WORK ORDER:
Every entry must be reproduced word for word.
BEGIN INFORMATION GIVEN
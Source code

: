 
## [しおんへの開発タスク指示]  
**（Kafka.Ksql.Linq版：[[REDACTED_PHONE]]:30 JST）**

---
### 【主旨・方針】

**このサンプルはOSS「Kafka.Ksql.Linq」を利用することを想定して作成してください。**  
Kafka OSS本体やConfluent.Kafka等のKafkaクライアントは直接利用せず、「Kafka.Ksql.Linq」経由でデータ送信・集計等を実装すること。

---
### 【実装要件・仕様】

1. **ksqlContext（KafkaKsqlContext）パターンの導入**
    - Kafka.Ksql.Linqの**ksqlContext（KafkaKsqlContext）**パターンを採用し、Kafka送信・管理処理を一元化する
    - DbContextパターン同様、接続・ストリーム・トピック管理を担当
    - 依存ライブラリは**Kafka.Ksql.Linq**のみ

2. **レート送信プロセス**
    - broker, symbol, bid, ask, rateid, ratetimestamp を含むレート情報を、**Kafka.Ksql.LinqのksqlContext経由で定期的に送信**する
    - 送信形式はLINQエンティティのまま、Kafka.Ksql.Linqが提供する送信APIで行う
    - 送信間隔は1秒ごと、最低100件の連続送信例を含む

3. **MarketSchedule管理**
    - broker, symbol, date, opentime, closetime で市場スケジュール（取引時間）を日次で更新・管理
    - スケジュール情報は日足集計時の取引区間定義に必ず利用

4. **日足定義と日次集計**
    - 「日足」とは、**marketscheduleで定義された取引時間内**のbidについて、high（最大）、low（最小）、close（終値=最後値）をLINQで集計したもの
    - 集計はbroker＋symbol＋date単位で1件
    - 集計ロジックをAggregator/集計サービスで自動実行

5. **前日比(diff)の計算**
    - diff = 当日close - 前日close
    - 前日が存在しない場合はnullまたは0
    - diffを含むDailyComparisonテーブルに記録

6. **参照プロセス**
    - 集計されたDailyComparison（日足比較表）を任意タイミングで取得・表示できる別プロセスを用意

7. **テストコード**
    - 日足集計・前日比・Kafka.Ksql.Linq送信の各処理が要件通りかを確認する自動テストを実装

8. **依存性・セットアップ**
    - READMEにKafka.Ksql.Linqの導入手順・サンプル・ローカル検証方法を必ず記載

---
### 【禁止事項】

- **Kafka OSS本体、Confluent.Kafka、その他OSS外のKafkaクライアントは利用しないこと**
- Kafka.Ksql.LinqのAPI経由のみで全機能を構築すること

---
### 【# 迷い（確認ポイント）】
END INFORMATION GIVEN
OUTPUT:
Source code

: 
## [しおんへの開発タスク指示]  
**（Kafka.Ksql.Linq版：[[REDACTED_PHONE]]:30 JST）**

---
### 【主旨・方針】

**このサンプルはOSS「Kafka.Ksql.Linq」を利用することを想定して作成してください。**  
Kafka OSS本体やConfluent.Kafka等のKafkaクライアントは直接利用せず、「Kafka.Ksql.Linq」経由でデータ送信・集計等を実装すること。

---
### 【実装要件・仕様】

1. **ksqlContext（KafkaKsqlContext）パターンの導入**
    - Kafka.Ksql.Linqの**ksqlContext（KafkaKsqlContext）**パターンを採用し、Kafka送信・管理処理を一元化する
    - DbContextパターン同様、接続・ストリーム・トピック管理を担当
    - 依存ライブラリは**Kafka.Ksql.Linq**のみ

2. **レート送信プロセス**
    - broker, symbol, bid, ask, rateid, ratetimestamp を含むレート情報を、**Kafka.Ksql.LinqのksqlContext経由で定期的に送信**する
    - 送信形式はLINQエンティティのまま、Kafka.Ksql.Linqが提供する送信APIで行う
    - 送信間隔は1秒ごと、最低100件の連続送信例を含む

3. **MarketSchedule管理**
    - broker, symbol, date, opentime, closetime で市場スケジュール（取引時間）を日次で更新・管理
    - スケジュール情報は日足集計時の取引区間定義に必ず利用

4. **日足定義と日次集計**
    - 「日足」とは、**marketscheduleで定義された取引時間内**のbidについて、high（最大）、low（最小）、close（終値=最後値）をLINQで集計したもの
    - 集計はbroker＋symbol＋date単位で1件
    - 集計ロジックをAggregator/集計サービスで自動実行

5. **前日比(diff)の計算**
    - diff = 当日close - 前日close
    - 前日が存在しない場合はnullまたは0
    - diffを含むDailyComparisonテーブルに記録

6. **参照プロセス**
    - 集計されたDailyComparison（日足比較表）を任意タイミングで取得・表示できる別プロセスを用意

7. **テストコード**
    - 日足集計・前日比・Kafka.Ksql.Linq送信の各処理が要件通りかを確認する自動テストを実装

8. **依存性・セットアップ**
    - READMEにKafka.Ksql.Linqの導入手順・サンプル・ローカル検証方法を必ず記載

---
### 【禁止事項】

- **Kafka OSS本体、Confluent.Kafka、その他OSS外のKafkaクライアントは利用しないこと**
- Kafka.Ksql.LinqのAPI経由のみで全機能を構築すること

---
### 【# 迷い（確認ポイント）】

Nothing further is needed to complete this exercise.